We hear about Klaus, a member of the Klaus Renft Combo, the closest the GDR got to the Stones, whose music and style was too 'Western' so the band 'no longer existed' in the eyes of the state and all recordings were destroyed.
We hear about Hagen Koch who in 1961 walked round Berlin with a pot of paint to draw the outline of the Wall. We hear how his father was cajoled and coerced to join the Communist Party. How Hagen was also coerced to divorce his wife as she 'is inappropriate' according to the Stasi.
Along with other stories we get a picture of how ordinary life was corrupted and destroyed by the Berlin Wall.

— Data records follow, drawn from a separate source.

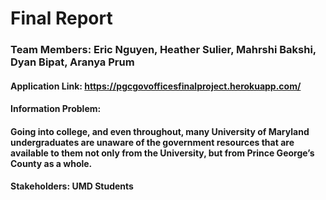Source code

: # Final Report
### Team Members: Eric Nguyen, Heather Sulier, Mahrshi Bakshi, Dyan Bipat, Aranya Prum 
#### Application Link: https://pgcgovofficesfinalproject.herokuapp.com/ 
#### Information Problem:
#### Going into college, and even throughout, many University of Maryland undergraduates are unaware of the government resources that are available to them not only from the University, but from Prince George’s County as a whole.
#### Stakeholders: UMD Students
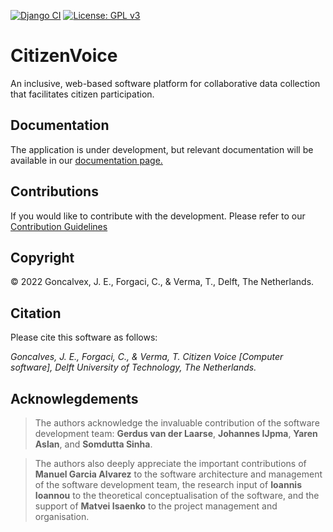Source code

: [![Django CI](https://github.com/CUSP-Urban-Science-and-Policy/Citizen-Voice/actions/workflows/django-ci.yml/badge.svg)](https://github.com/CUSP-Urban-Science-and-Policy/Citizen-Voice/actions/workflows/django-ci.yml)
[![License: GPL v3](https://img.shields.io/badge/License-GPLv3-blue.svg)](https://www.gnu.org/licenses/gpl-3.0)
# CitizenVoice
An inclusive, web-based software platform for collaborative data collection that facilitates citizen participation.

## Documentation

The application is under development, but relevant documentation will be available in our [documentation page.](https://citizenvoice.readthedocs.io)

## Contributions

If you would like to contribute with the development. Please refer to our [Contribution Guidelines](CONTRIBUTING.md)

## Copyright

&copy; 2022 Goncalvex, J. E., Forgaci, C., & Verma, T., Delft, The Netherlands. 

## Citation
Please cite this software as follows:

*Goncalves, J. E., Forgaci, C., & Verma, T. Citizen Voice [Computer software], Delft University of Technology, The Netherlands.*

## Acknowlegdements
> The authors acknowledge the invaluable contribution of the software development team: **Gerdus van der Laarse**, **Johannes IJpma**, **Yaren Aslan**, and **Somdutta Sinha**. 

> The authors also deeply appreciate the important contributions of **Manuel Garcia Alvarez** to the software architecture and management of the software development team, the research input of **Ioannis Ioannou** to the theoretical conceptualisation of the software, and the support of **Matvei Isaenko** to the project management and organisation.
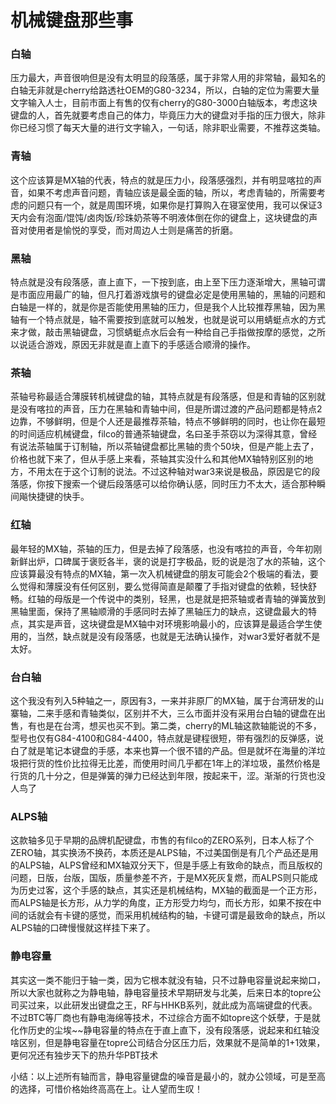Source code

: 机械键盘那些事
==============

### 白轴

压力最大，声音很响但是没有太明显的段落感，属于非常人用的非常轴，最知名的白轴无非就是cherry给路透社OEM的G80-3234，所以，白轴的定位为需要大量文字输入人士，目前市面上有售的仅有cherry的G80-3000白轴版本，考虑这块键盘的人，首先就要考虑自己的体力，毕竟压力大的键盘对手指的压力很大，除非你已经习惯了每天大量的进行文字输入，一句话，除非职业需要，不推荐这类轴。
 
### 青轴

这个应该算是MX轴的代表，特点的就是压力小，段落感强烈，并有明显喀拉的声音，如果不考虑声音问题，青轴应该是最全面的轴，所以，考虑青轴的，所需要考虑的问题只有一个，就是周围环境，如果你是打算购入在寝室使用，我可以保证3天内会有泡面/馄饨/卤肉饭/珍珠奶茶等不明液体倒在你的键盘上，这块键盘的声音对使用者是愉悦的享受，而对周边人士则是痛苦的折磨。

### 黑轴

特点就是没有段落感，直上直下，一下按到底，由上至下压力逐渐增大，黑轴可谓是市面应用最广的轴，但凡打着游戏旗号的键盘必定是使用黑轴的，黑轴的问题和白轴是一样的，就是你是否能使用黑轴的压力，但是我个人比较推荐黑轴，因为黑轴有一个特点就是，轴不需要按到底就可以触发，也就是说可以用蜻蜓点水的方式来才做，敲击黑轴键盘，习惯蜻蜓点水后会有一种给自己手指做按摩的感觉，之所以说适合游戏，原因无非就是直上直下的手感适合顺滑的操作。

### 茶轴

茶轴号称最适合薄膜转机械键盘的轴，其特点就是有段落感，但是和青轴的区别就是没有喀拉的声音，压力在黑轴和青轴中间，但是所谓过渡的产品问题都是特点2边靠，不够鲜明，但是个人还是最推荐茶轴，特点不够鲜明的同时，也让你在最短的时间适应机械键盘，filco的普通茶轴键盘，名曰圣手茶窃以为深得其意，曾经有说法茶轴属于订制轴，所以茶轴键盘都比黑轴的贵个50块，但是产能上去了，价格也就下来了，但从手感上来看，茶轴其实没什么和其他MX轴特别区别的地方，不用太在于这个订制的说法。不过这种轴对war3来说是极品，原因是它的段落感，你按下搜索一个键后段落感可以给你确认感，同时压力不太大，适合那种瞬间飚快捷键的快手。

### 红轴

最年轻的MX轴，茶轴的压力，但是去掉了段落感，也没有喀拉的声音，今年初刚新鲜出炉，口碑属于褒贬各半，褒的说是打字极品，贬的说是泡了水的茶轴，这个应该算最没有特点的MX轴，第一次入机械键盘的朋友可能会2个极端的看法，要么觉得和薄膜没有任何区别，要么觉得简直是颠覆了手指对键盘的依赖，轻快舒畅。红轴的母版是一个传说中的类别，轻黑，也是就是把茶轴或者青轴的弹簧放到黑轴里面，保持了黑轴顺滑的手感同时去掉了黑轴压力的缺点，这键盘最大的特点，其实是声音，这块键盘是MX轴中对环境影响最小的，应该算是最适合学生使用的，当然，缺点就是没有段落感，也就是无法确认操作，对war3爱好者就不是太好。

### 台白轴

这个我没有列入5种轴之一，原因有3，一来并非原厂的MX轴，属于台湾研发的山寨轴，二来手感和青轴类似，区别并不大，三么市面并没有采用台白轴的键盘在出售，有也是在台湾，想买也买不到。第二类，cherry的ML轴这款轴能说的不多，型号也仅有G84-4100和G84-4400，特点就是键程很短，带有强烈的反弹感，说白了就是笔记本键盘的手感，本来也算一个很不错的产品。但是就坏在海量的洋垃圾把行货的性价比拉得无比差，而使用时间几乎都在1年上的洋垃圾，虽然价格是行货的几十分之，但是弹簧的弹力已经达到年限，按起来干，涩。渐渐的行货也没人鸟了
 
### ALPS轴

这款轴多见于早期的品牌机配键盘，市售的有filco的ZERO系列，日本人标了个ZERO轴，其实换汤不换药，本质还是ALPS轴，不过美国倒是有几个产品还是用的ALPS轴，ALPS曾经和MX轴双分天下，但是手感上有致命的缺点，而且版权的问题，日版，台版，国版，质量参差不齐，于是MX死灰复燃，而ALPS则只能成为历史过客，这个手感的缺点，其实还是机械结构，MX轴的截面是一个正方形，而ALPS轴是长方形，从力学的角度，正方形受力均匀，而长方形，如果不按在中间的话就会有卡键的感觉，而采用机械结构的轴，卡键可谓是最致命的缺点，所以ALPS轴的口碑慢慢就这样挂下来了。 
 
### 静电容量

其实这一类不能归于轴一类，因为它根本就没有轴，只不过静电容量说起来拗口，所以大家也就称之为静电轴，静电容量技术早期研发与北美，后来日本的topre公司买过来，以此研发出键盘之王，RF与HHKB系列，就此成为高端键盘的代表。不过BTC等厂商也有静电海绵等技术，不过综合方面不如topre这个妖孽，于是就化作历史的尘埃~~静电容量的特点在于直上直下，没有段落感，说起来和红轴没啥区别，但是静电容量在topre公司结合分区压力后，效果就不是简单的1+1效果，更何况还有独步天下的热升华PBT技术

小结：以上述所有轴而言，静电容量键盘的噪音是最小的，就办公领域，可是至高的选择，可惜价格始终高高在上。让人望而生叹！
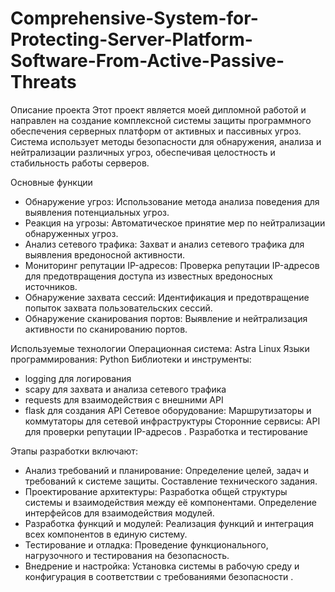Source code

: # Comprehensive-System-for-Protecting-Server-Platform-Software-From-Active-Passive-Threats

Описание проекта
Этот проект является моей дипломной работой и направлен на создание комплексной системы защиты программного обеспечения серверных платформ от активных и пассивных угроз. Система использует методы безопасности для обнаружения, анализа и нейтрализации различных угроз, обеспечивая целостность и стабильность работы серверов.

Основные функции
- Обнаружение угроз: Использование метода анализа поведения для выявления потенциальных угроз.
- Реакция на угрозы: Автоматическое принятие мер по нейтрализации обнаруженных угроз.
- Анализ сетевого трафика: Захват и анализ сетевого трафика для выявления вредоносной активности.
- Мониторинг репутации IP-адресов: Проверка репутации IP-адресов для предотвращения доступа из известных вредоносных источников.
- Обнаружение захвата сессий: Идентификация и предотвращение попыток захвата пользовательских сессий.
- Обнаружение сканирования портов: Выявление и нейтрализация активности по сканированию портов.
  
Используемые технологии
Операционная система: Astra Linux
Языки программирования: Python
Библиотеки и инструменты:
- logging для логирования
- scapy для захвата и анализа сетевого трафика
- requests для взаимодействия с внешними API
- flask для создания API
Сетевое оборудование: Маршрутизаторы и коммутаторы для сетевой инфраструктуры
Сторонние сервисы: API для проверки репутации IP-адресов .
Разработка и тестирование

Этапы разработки включают:
- Анализ требований и планирование: Определение целей, задач и требований к системе защиты. Составление технического задания.
- Проектирование архитектуры: Разработка общей структуры системы и взаимодействия между её компонентами. Определение интерфейсов для взаимодействия модулей.
- Разработка функций и модулей: Реализация функций и интеграция всех компонентов в единую систему.
- Тестирование и отладка: Проведение функционального, нагрузочного и тестирования на безопасность.
- Внедрение и настройка: Установка системы в рабочую среду и конфигурация в соответствии с требованиями безопасности .
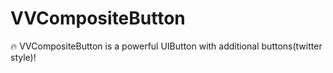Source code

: # VVCompositeButton
🔥 VVCompositeButton is a powerful UIButton with additional buttons(twitter style)!
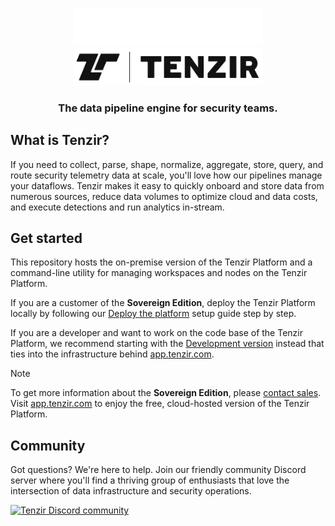 <a target="_blank" href="https://docs.tenzir.com">
<p align="center">
<img src="./assets/tenzir-white.svg#gh-dark-mode-only" width="60%" alt="Tenzir">
<img src="./assets/tenzir-black.svg#gh-light-mode-only" width="60%" alt="Tenzir">
</p>
</a>

<h3 align="center">
The data pipeline engine for security teams.
</h3>
</p>

## What is Tenzir?

If you need to collect, parse, shape, normalize, aggregate, store, query, and
route security telemetry data at scale, you'll love how our pipelines manage
your dataflows. Tenzir makes it easy to quickly onboard and store data from
numerous sources, reduce data volumes to optimize cloud and data costs, and
execute detections and run analytics in-stream.

## Get started

This repository hosts the on-premise version of the Tenzir Platform and a
command-line utility for managing workspaces and nodes on the Tenzir Platform.

If you are a customer of the **Sovereign Edition**, deploy the Tenzir Platform
locally by following our [Deploy the platform][guide] setup guide step by step.

If you are a developer and want to work on the code base of the Tenzir
Platform, we recommend starting with the [Development version][dev-version]
instead that ties into the infrastructure behind [app.tenzir.com][app].

> [!NOTE]
> To get more information about the **Sovereign Edition**, please [contact
> sales](mailto://sales@tenzir.com). Visit [app.tenzir.com][app] to enjoy the
> free, cloud-hosted version of the Tenzir Platform.

[app]: https://app.tenzir.com
[guide]: https://docs.tenzir.com/setup-guides/deploy-the-platform
[dev-version]: https://github.com/tenzir/event-horizon/tree/main/platform/compose

## Community

Got questions? We're here to help. Join our friendly community Discord server
where you'll find a thriving group of enthusiasts that love the intersection of
data infrastructure and security operations.

<a href="https://discord.gg/xqbDgVTCxZ" alt="Tenzir Discord community">
<picture>
  <source media="(prefers-color-scheme: dark)" srcset="https://invidget.switchblade.xyz/xqbDgVTCxZ">
  <img alt="Tenzir Discord community" src="https://invidget.switchblade.xyz/xqbDgVTCxZ?theme=light">
</picture>
</a>
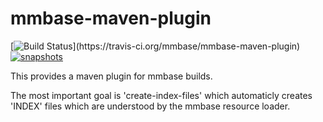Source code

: # mmbase-maven-plugin

[![Build Status](https://travis-ci.org/mmbase/mmbase-maven-plugin.svg?)](https://travis-ci.org/mmbase/mmbase-maven-plugin)
[![snapshots](https://img.shields.io/nexus/s/https/oss.sonatype.org/org.mmbase.maven/mmbase-maven-plugin.svg)](https://oss.sonatype.org/content/repositories/staging/org/mmbase/maven)



This provides a maven plugin for mmbase builds.

The most important goal is 'create-index-files' which automaticly creates 'INDEX' files which are understood by the mmbase resource loader.

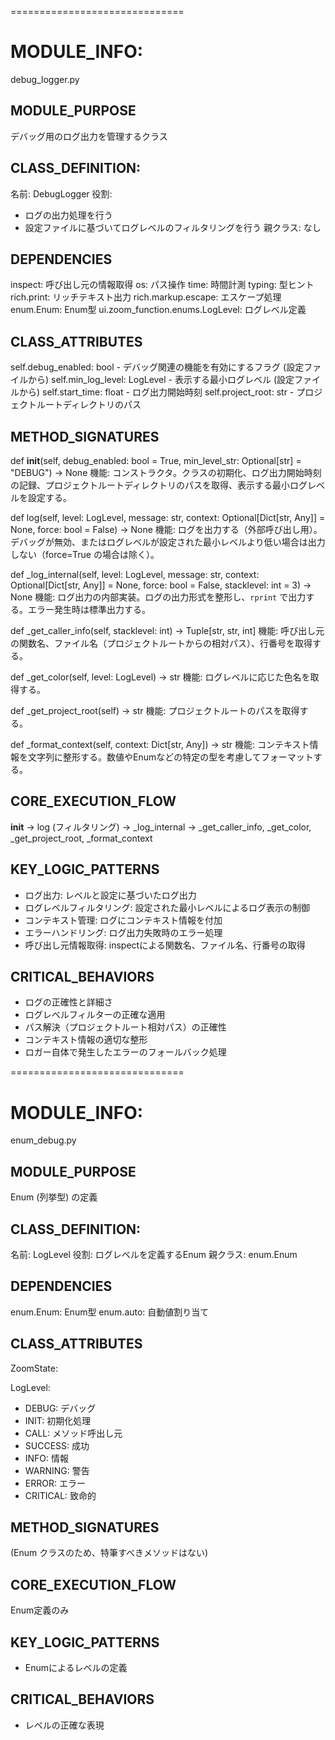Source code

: ==============================
# MODULE_INFO:
debug_logger.py

## MODULE_PURPOSE
デバッグ用のログ出力を管理するクラス

## CLASS_DEFINITION:
名前: DebugLogger
役割:
- ログの出力処理を行う
- 設定ファイルに基づいてログレベルのフィルタリングを行う
親クラス: なし

## DEPENDENCIES
inspect: 呼び出し元の情報取得
os: パス操作
time: 時間計測
typing: 型ヒント
rich.print: リッチテキスト出力
rich.markup.escape: エスケープ処理
enum.Enum: Enum型
ui.zoom_function.enums.LogLevel: ログレベル定義

## CLASS_ATTRIBUTES
self.debug_enabled: bool - デバッグ関連の機能を有効にするフラグ (設定ファイルから)
self.min_log_level: LogLevel - 表示する最小ログレベル (設定ファイルから)
self.start_time: float - ログ出力開始時刻
self.project_root: str - プロジェクトルートディレクトリのパス

## METHOD_SIGNATURES
def __init__(self, debug_enabled: bool = True, min_level_str: Optional[str] = "DEBUG") -> None
機能: コンストラクタ。クラスの初期化、ログ出力開始時刻の記録、プロジェクトルートディレクトリのパスを取得、表示する最小ログレベルを設定する。

def log(self, level: LogLevel, message: str, context: Optional[Dict[str, Any]] = None, force: bool = False) -> None
機能: ログを出力する（外部呼び出し用）。デバッグが無効、またはログレベルが設定された最小レベルより低い場合は出力しない（force=True の場合は除く）。

def _log_internal(self, level: LogLevel, message: str, context: Optional[Dict[str, Any]] = None, force: bool = False, stacklevel: int = 3) -> None
機能: ログ出力の内部実装。ログの出力形式を整形し、`rprint` で出力する。エラー発生時は標準出力する。

def _get_caller_info(self, stacklevel: int) -> Tuple[str, str, int]
機能: 呼び出し元の関数名、ファイル名（プロジェクトルートからの相対パス）、行番号を取得する。

def _get_color(self, level: LogLevel) -> str
機能: ログレベルに応じた色名を取得する。

def _get_project_root(self) -> str
機能: プロジェクトルートのパスを取得する。

def _format_context(self, context: Dict[str, Any]) -> str
機能: コンテキスト情報を文字列に整形する。数値やEnumなどの特定の型を考慮してフォーマットする。

## CORE_EXECUTION_FLOW
__init__ -> log (フィルタリング) -> _log_internal -> _get_caller_info, _get_color, _get_project_root, _format_context

## KEY_LOGIC_PATTERNS
- ログ出力: レベルと設定に基づいたログ出力
- ログレベルフィルタリング: 設定された最小レベルによるログ表示の制御
- コンテキスト管理: ログにコンテキスト情報を付加
- エラーハンドリング: ログ出力失敗時のエラー処理
- 呼び出し元情報取得: inspectによる関数名、ファイル名、行番号の取得

## CRITICAL_BEHAVIORS
- ログの正確性と詳細さ
- ログレベルフィルターの正確な適用
- パス解決（プロジェクトルート相対パス）の正確性
- コンテキスト情報の適切な整形
- ロガー自体で発生したエラーのフォールバック処理


==============================
# MODULE_INFO:
enum_debug.py

## MODULE_PURPOSE
Enum (列挙型) の定義

## CLASS_DEFINITION:
名前: LogLevel
役割: ログレベルを定義するEnum
親クラス: enum.Enum

## DEPENDENCIES
enum.Enum: Enum型
enum.auto: 自動値割り当て

## CLASS_ATTRIBUTES
ZoomState:

LogLevel:
- DEBUG: デバッグ
- INIT: 初期化処理
- CALL: メソッド呼出し元
- SUCCESS: 成功
- INFO: 情報
- WARNING: 警告
- ERROR: エラー
- CRITICAL: 致命的

## METHOD_SIGNATURES
(Enum クラスのため、特筆すべきメソッドはない)

## CORE_EXECUTION_FLOW
Enum定義のみ

## KEY_LOGIC_PATTERNS
- Enumによるレベルの定義

## CRITICAL_BEHAVIORS
- レベルの正確な表現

What we don't get is how similar walls today, in Niciosia, Israel and the Mexican Border will also produce similar narratives today.
Nor do we get a sense that this is not just history. Hohenschonhausen prison was the scene of torture and brutality on behalf of 'The Ministry for State Security'. If 'Guantanamo Bay' and 'Homeland Security' are substituted, the past becomes present.
Despite this, the book explores the GDR through the tales of individuals and is very endearing for that.